§ **THE DATA**
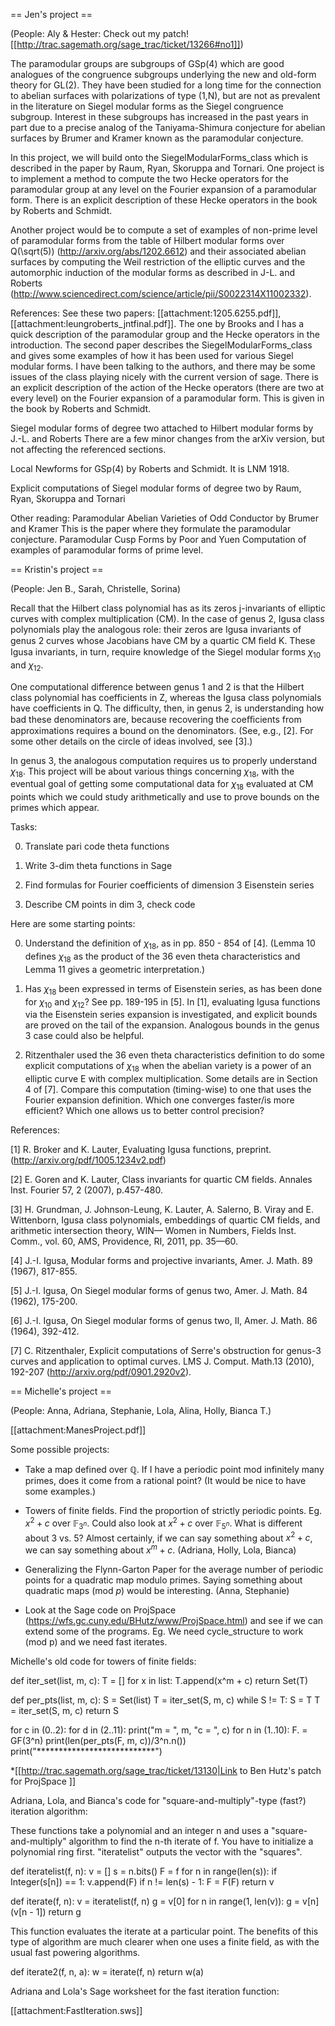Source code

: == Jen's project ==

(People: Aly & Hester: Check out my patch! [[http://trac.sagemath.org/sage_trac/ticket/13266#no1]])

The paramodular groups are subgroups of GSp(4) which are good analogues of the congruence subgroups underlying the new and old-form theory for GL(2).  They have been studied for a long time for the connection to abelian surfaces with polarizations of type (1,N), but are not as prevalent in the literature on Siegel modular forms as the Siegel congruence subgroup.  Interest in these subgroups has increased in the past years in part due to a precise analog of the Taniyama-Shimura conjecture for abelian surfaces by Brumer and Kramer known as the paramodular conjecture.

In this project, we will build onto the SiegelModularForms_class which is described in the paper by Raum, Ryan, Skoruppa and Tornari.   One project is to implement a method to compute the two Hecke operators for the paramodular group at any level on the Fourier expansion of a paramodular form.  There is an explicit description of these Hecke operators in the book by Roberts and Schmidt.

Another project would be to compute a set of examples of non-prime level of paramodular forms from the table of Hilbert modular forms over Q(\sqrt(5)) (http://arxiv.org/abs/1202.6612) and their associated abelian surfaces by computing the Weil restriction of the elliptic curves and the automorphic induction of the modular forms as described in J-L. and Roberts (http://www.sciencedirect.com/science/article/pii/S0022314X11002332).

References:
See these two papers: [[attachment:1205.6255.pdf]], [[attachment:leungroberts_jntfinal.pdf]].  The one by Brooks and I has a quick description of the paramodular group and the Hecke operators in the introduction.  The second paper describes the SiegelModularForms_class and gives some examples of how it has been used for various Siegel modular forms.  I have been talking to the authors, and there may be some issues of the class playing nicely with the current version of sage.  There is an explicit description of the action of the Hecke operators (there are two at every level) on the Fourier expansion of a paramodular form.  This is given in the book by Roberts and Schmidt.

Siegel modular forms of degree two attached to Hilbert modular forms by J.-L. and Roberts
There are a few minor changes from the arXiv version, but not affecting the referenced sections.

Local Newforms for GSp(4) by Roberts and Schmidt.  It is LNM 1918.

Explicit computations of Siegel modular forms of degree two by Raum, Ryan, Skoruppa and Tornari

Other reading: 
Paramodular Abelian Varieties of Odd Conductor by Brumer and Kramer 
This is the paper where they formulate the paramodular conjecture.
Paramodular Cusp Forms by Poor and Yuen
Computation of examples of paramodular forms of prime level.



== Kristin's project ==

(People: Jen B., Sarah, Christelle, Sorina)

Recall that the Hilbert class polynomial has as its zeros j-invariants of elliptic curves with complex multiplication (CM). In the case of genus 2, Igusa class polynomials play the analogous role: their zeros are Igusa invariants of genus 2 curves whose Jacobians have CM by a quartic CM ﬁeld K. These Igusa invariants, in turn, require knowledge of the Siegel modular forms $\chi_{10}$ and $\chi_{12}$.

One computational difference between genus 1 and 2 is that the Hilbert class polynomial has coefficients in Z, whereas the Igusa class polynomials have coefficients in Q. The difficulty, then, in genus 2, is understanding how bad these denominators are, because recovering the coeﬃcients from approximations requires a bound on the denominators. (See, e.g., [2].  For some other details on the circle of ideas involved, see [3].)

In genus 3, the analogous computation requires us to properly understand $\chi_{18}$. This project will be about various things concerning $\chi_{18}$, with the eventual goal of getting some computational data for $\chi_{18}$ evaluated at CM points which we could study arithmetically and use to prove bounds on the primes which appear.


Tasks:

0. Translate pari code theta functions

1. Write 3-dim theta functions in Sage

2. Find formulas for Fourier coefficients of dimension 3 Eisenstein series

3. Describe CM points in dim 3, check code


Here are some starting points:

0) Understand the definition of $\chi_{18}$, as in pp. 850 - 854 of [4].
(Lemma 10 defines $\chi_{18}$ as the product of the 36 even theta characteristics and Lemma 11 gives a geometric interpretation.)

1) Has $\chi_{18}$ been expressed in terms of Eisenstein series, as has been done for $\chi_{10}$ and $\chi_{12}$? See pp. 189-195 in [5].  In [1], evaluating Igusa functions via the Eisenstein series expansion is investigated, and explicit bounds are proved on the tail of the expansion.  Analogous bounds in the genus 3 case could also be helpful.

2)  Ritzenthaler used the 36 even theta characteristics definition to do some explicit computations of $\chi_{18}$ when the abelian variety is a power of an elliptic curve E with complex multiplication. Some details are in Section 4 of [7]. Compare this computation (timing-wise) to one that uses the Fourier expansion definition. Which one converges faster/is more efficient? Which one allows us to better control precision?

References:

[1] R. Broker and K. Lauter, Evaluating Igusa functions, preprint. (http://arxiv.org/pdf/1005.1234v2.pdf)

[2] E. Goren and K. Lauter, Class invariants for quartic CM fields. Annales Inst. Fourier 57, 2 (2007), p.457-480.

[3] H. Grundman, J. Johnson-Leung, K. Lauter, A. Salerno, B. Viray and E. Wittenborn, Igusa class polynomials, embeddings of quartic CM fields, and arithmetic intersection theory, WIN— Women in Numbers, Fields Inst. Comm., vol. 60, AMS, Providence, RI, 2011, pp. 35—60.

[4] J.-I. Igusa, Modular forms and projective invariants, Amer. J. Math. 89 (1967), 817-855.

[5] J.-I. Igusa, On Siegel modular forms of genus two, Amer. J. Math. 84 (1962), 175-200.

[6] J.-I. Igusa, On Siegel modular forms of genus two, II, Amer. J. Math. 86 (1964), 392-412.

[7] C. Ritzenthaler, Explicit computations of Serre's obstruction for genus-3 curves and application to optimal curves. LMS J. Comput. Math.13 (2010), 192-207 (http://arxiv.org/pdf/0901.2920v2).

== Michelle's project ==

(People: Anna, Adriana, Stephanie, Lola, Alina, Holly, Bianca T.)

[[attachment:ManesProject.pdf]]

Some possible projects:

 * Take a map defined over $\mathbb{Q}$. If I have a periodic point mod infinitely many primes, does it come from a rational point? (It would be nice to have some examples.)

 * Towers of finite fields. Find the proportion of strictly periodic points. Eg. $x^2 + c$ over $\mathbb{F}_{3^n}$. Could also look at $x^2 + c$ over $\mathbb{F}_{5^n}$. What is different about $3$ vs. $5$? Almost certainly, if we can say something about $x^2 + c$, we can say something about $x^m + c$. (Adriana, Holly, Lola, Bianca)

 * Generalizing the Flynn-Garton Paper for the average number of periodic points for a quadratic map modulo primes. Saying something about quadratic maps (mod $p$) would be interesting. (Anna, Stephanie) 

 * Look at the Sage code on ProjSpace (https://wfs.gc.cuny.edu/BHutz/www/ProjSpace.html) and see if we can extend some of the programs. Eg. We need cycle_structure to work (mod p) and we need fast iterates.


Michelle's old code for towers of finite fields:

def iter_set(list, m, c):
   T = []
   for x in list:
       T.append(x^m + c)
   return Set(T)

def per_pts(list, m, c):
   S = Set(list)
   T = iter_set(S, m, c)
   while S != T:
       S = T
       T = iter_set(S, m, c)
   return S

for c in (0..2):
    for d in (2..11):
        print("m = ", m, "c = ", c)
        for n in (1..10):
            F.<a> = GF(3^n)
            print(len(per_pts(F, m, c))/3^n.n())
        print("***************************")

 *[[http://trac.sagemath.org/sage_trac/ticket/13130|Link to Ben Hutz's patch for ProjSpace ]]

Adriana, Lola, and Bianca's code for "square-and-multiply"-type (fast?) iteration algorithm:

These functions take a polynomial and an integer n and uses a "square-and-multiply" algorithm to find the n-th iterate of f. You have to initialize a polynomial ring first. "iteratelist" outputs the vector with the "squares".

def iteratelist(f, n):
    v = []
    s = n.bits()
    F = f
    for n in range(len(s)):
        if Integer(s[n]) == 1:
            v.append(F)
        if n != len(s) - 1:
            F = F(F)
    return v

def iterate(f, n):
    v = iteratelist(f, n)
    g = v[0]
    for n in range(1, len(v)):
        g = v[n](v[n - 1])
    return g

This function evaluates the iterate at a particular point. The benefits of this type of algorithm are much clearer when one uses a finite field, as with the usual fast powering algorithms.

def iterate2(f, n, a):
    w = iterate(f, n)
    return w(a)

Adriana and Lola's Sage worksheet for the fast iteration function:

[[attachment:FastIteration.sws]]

...

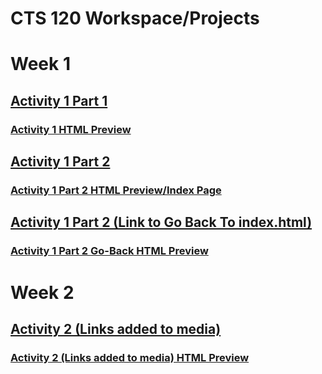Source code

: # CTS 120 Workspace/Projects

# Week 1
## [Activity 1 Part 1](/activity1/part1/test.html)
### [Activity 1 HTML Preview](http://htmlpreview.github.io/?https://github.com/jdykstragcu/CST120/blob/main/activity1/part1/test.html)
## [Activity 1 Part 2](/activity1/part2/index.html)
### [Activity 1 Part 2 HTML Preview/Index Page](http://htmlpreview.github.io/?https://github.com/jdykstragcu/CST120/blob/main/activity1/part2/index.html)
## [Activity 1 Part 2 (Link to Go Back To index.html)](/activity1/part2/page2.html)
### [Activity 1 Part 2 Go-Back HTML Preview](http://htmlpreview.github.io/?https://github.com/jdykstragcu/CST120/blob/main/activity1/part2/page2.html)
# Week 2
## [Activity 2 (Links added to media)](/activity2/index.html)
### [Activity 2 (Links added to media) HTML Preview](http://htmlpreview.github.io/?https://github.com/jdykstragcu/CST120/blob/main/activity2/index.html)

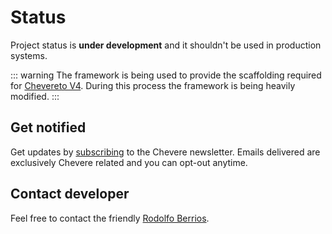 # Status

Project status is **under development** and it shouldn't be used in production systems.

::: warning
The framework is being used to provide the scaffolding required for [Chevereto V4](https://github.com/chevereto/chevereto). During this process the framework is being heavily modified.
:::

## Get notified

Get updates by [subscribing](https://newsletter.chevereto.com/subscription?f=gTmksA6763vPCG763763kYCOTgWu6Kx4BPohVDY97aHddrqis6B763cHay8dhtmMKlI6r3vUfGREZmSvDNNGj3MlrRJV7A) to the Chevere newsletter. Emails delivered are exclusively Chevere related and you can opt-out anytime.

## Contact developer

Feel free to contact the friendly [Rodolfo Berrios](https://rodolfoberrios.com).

§ **WHAT IS NEEDED**
Given the records above, restate word for word only the lines starting at the one with "There are a" and ending at the one with "(People: Jen B., Sarah, Christelle, Sorina)".

§ **ANSWER TO THIS TASK**
There are a few minor changes from the arXiv version, but not affecting the referenced sections.

Local Newforms for GSp(4) by Roberts and Schmidt.  It is LNM 1918.

Explicit computations of Siegel modular forms of degree two by Raum, Ryan, Skoruppa and Tornari

Other reading: 
Paramodular Abelian Varieties of Odd Conductor by Brumer and Kramer 
This is the paper where they formulate the paramodular conjecture.
Paramodular Cusp Forms by Poor and Yuen
Computation of examples of paramodular forms of prime level.



== Kristin's project ==

(People: Jen B., Sarah, Christelle, Sorina)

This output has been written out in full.